SUPPLIED DATA START
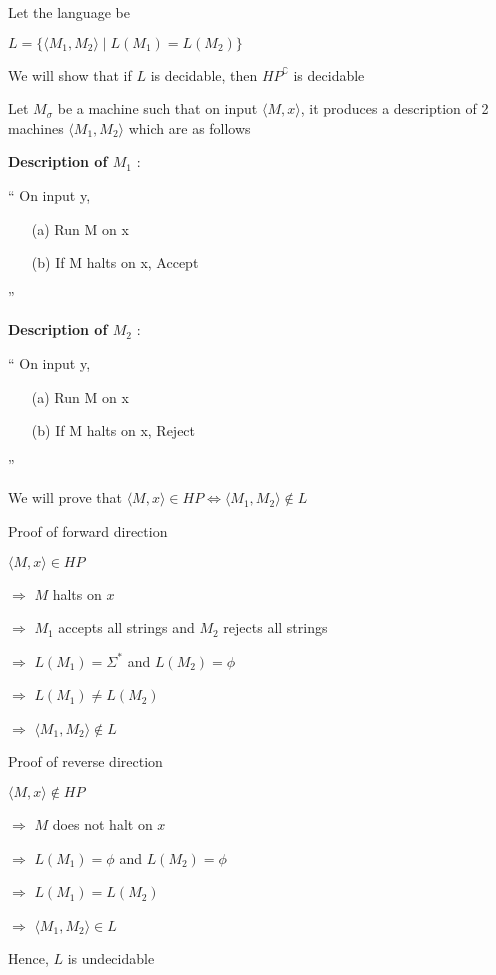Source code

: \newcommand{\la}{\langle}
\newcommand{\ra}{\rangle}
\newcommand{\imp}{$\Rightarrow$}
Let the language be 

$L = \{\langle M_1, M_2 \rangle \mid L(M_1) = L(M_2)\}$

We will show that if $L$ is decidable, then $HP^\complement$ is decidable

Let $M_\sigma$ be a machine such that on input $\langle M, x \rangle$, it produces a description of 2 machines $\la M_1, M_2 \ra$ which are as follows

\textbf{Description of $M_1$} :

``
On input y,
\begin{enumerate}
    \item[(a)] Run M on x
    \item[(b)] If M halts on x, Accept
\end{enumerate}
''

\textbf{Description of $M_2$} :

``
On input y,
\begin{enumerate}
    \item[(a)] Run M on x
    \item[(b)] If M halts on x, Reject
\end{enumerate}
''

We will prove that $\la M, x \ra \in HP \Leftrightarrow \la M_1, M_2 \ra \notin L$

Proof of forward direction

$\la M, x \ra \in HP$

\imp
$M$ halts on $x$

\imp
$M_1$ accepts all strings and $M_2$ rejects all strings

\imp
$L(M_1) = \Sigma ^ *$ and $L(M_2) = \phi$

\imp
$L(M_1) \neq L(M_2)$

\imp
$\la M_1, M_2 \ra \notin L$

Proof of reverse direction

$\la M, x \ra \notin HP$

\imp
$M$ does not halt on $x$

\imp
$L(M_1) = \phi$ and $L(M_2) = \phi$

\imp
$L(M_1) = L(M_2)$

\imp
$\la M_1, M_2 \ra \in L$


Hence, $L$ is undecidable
SUPPLIED DATA END
SUPPLIED DATA START
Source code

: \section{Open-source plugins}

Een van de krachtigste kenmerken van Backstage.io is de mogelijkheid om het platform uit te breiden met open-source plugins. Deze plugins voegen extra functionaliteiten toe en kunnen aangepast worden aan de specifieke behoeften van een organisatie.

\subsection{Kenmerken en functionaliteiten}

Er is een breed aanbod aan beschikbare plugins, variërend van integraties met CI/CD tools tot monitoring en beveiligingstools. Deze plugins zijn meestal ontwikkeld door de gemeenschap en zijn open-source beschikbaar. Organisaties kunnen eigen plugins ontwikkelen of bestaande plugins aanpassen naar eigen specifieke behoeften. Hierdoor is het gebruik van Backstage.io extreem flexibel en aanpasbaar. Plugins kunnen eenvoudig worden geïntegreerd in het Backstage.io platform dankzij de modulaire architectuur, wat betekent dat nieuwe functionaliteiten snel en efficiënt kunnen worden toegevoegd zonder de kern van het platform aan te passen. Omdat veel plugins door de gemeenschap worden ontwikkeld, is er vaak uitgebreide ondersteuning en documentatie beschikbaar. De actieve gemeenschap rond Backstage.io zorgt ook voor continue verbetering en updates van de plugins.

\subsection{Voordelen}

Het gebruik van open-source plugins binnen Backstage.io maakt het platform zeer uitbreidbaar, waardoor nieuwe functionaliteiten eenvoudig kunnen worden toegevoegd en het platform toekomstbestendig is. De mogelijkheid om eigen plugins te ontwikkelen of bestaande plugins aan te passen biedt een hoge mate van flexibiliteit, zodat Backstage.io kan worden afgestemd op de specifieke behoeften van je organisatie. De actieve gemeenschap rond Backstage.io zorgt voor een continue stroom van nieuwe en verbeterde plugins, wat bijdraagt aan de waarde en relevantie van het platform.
SUPPLIED DATA END
> _TASK TO CARRY OUT_
Take every line from the data that includes the word "eigen".

> _RESPONSE BELOW_
Er is een breed aanbod aan beschikbare plugins, variërend van integraties met CI/CD tools tot monitoring en beveiligingstools. Deze plugins zijn meestal ontwikkeld door de gemeenschap en zijn open-source beschikbaar. Organisaties kunnen eigen plugins ontwikkelen of bestaande plugins aanpassen naar eigen specifieke behoeften. Hierdoor is het gebruik van Backstage.io extreem flexibel en aanpasbaar. Plugins kunnen eenvoudig worden geïntegreerd in het Backstage.io platform dankzij de modulaire architectuur, wat betekent dat nieuwe functionaliteiten snel en efficiënt kunnen worden toegevoegd zonder de kern van het platform aan te passen. Omdat veel plugins door de gemeenschap worden ontwikkeld, is er vaak uitgebreide ondersteuning en documentatie beschikbaar. De actieve gemeenschap rond Backstage.io zorgt ook voor continue verbetering en updates van de plugins.
Het gebruik van open-source plugins binnen Backstage.io maakt het platform zeer uitbreidbaar, waardoor nieuwe functionaliteiten eenvoudig kunnen worden toegevoegd en het platform toekomstbestendig is. De mogelijkheid om eigen plugins te ontwikkelen of bestaande plugins aan te passen biedt een hoge mate van flexibiliteit, zodat Backstage.io kan worden afgestemd op de specifieke behoeften van je organisatie. De actieve gemeenschap rond Backstage.io zorgt voor een continue stroom van nieuwe en verbeterde plugins, wat bijdraagt aan de waarde en relevantie van het platform.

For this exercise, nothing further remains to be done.